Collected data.
%%
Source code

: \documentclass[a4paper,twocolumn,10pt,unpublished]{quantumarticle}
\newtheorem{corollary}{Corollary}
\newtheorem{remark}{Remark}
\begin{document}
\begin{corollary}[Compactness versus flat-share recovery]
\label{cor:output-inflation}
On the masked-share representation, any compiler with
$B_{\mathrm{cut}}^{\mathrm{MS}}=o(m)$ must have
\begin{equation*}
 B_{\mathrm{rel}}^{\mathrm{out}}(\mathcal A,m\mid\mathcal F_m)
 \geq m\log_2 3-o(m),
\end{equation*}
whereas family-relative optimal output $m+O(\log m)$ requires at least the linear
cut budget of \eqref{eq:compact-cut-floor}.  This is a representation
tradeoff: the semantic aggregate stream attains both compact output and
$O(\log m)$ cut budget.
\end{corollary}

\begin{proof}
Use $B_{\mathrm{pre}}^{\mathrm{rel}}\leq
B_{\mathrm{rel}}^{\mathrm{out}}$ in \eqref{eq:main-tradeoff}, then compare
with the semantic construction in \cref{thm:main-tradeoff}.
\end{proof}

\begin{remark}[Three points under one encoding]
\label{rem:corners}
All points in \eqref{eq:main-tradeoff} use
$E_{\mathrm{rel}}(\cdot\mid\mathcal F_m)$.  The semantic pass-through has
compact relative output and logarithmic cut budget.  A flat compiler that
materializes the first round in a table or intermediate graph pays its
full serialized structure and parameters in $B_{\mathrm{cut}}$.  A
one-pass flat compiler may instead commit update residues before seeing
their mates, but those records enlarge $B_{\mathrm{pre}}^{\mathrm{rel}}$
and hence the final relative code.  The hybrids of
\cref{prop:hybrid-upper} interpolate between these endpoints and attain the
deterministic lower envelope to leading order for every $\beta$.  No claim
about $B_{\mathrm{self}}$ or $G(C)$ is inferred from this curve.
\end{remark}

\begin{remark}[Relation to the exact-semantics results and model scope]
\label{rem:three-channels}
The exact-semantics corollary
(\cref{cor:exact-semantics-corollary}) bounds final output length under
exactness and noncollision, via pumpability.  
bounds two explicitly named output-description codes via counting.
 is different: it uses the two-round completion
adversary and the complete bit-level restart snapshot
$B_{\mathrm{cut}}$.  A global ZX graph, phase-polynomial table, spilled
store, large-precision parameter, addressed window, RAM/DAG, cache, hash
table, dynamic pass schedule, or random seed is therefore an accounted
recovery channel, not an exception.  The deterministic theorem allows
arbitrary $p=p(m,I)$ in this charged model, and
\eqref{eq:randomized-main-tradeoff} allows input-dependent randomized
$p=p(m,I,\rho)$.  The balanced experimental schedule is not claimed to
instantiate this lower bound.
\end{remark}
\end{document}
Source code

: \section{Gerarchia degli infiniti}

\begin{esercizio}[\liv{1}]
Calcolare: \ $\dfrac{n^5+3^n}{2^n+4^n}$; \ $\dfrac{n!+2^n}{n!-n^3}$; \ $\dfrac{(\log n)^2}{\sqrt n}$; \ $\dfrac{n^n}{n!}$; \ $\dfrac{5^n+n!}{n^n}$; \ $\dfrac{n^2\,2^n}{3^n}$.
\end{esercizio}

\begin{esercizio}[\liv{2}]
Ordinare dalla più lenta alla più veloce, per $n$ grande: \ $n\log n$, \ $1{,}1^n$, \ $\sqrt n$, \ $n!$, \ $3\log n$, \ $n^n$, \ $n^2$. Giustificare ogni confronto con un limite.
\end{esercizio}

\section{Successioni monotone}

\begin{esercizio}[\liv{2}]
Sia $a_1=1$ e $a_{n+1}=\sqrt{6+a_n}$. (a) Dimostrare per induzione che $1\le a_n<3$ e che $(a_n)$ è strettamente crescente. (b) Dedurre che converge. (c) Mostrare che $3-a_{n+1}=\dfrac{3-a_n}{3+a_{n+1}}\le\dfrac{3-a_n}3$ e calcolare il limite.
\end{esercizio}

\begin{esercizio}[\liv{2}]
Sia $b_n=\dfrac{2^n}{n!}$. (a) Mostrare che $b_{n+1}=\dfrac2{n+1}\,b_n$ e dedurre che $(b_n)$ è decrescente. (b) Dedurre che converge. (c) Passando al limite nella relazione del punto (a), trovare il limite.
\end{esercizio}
%%
TRY IT.
The records are to be repeated in full, exactly as they stand.

EXERCISE RESULT.
Source code

: \documentclass[a4paper,twocolumn,10pt,unpublished]{quantumarticle}
\newtheorem{corollary}{Corollary}
\newtheorem{remark}{Remark}
\begin{document}
\begin{corollary}[Compactness versus flat-share recovery]
\label{cor:output-inflation}
On the masked-share representation, any compiler with
$B_{\mathrm{cut}}^{\mathrm{MS}}=o(m)$ must have
\begin{equation*}
 B_{\mathrm{rel}}^{\mathrm{out}}(\mathcal A,m\mid\mathcal F_m)
 \geq m\log_2 3-o(m),
\end{equation*}
whereas family-relative optimal output $m+O(\log m)$ requires at least the linear
cut budget of \eqref{eq:compact-cut-floor}.  This is a representation
tradeoff: the semantic aggregate stream attains both compact output and
$O(\log m)$ cut budget.
\end{corollary}

\begin{proof}
Use $B_{\mathrm{pre}}^{\mathrm{rel}}\leq
B_{\mathrm{rel}}^{\mathrm{out}}$ in \eqref{eq:main-tradeoff}, then compare
with the semantic construction in \cref{thm:main-tradeoff}.
\end{proof}

\begin{remark}[Three points under one encoding]
\label{rem:corners}
All points in \eqref{eq:main-tradeoff} use
$E_{\mathrm{rel}}(\cdot\mid\mathcal F_m)$.  The semantic pass-through has
compact relative output and logarithmic cut budget.  A flat compiler that
materializes the first round in a table or intermediate graph pays its
full serialized structure and parameters in $B_{\mathrm{cut}}$.  A
one-pass flat compiler may instead commit update residues before seeing
their mates, but those records enlarge $B_{\mathrm{pre}}^{\mathrm{rel}}$
and hence the final relative code.  The hybrids of
\cref{prop:hybrid-upper} interpolate between these endpoints and attain the
deterministic lower envelope to leading order for every $\beta$.  No claim
about $B_{\mathrm{self}}$ or $G(C)$ is inferred from this curve.
\end{remark}

\begin{remark}[Relation to the exact-semantics results and model scope]
\label{rem:three-channels}
The exact-semantics corollary
(\cref{cor:exact-semantics-corollary}) bounds final output length under
exactness and noncollision, via pumpability.  
bounds two explicitly named output-description codes via counting.
 is different: it uses the two-round completion
adversary and the complete bit-level restart snapshot
$B_{\mathrm{cut}}$.  A global ZX graph, phase-polynomial table, spilled
store, large-precision parameter, addressed window, RAM/DAG, cache, hash
table, dynamic pass schedule, or random seed is therefore an accounted
recovery channel, not an exception.  The deterministic theorem allows
arbitrary $p=p(m,I)$ in this charged model, and
\eqref{eq:randomized-main-tradeoff} allows input-dependent randomized
$p=p(m,I,\rho)$.  The balanced experimental schedule is not claimed to
instantiate this lower bound.
\end{remark}
\end{document}
Source code

: \section{Gerarchia degli infiniti}

\begin{esercizio}[\liv{1}]
Calcolare: \ $\dfrac{n^5+3^n}{2^n+4^n}$; \ $\dfrac{n!+2^n}{n!-n^3}$; \ $\dfrac{(\log n)^2}{\sqrt n}$; \ $\dfrac{n^n}{n!}$; \ $\dfrac{5^n+n!}{n^n}$; \ $\dfrac{n^2\,2^n}{3^n}$.
\end{esercizio}

\begin{esercizio}[\liv{2}]
Ordinare dalla più lenta alla più veloce, per $n$ grande: \ $n\log n$, \ $1{,}1^n$, \ $\sqrt n$, \ $n!$, \ $3\log n$, \ $n^n$, \ $n^2$. Giustificare ogni confronto con un limite.
\end{esercizio}

\section{Successioni monotone}

\begin{esercizio}[\liv{2}]
Sia $a_1=1$ e $a_{n+1}=\sqrt{6+a_n}$. (a) Dimostrare per induzione che $1\le a_n<3$ e che $(a_n)$ è strettamente crescente. (b) Dedurre che converge. (c) Mostrare che $3-a_{n+1}=\dfrac{3-a_n}{3+a_{n+1}}\le\dfrac{3-a_n}3$ e calcolare il limite.
\end{esercizio}

\begin{esercizio}[\liv{2}]
Sia $b_n=\dfrac{2^n}{n!}$. (a) Mostrare che $b_{n+1}=\dfrac2{n+1}\,b_n$ e dedurre che $(b_n)$ è decrescente. (b) Dedurre che converge. (c) Passando al limite nella relazione del punto (a), trovare il limite.
\end{esercizio}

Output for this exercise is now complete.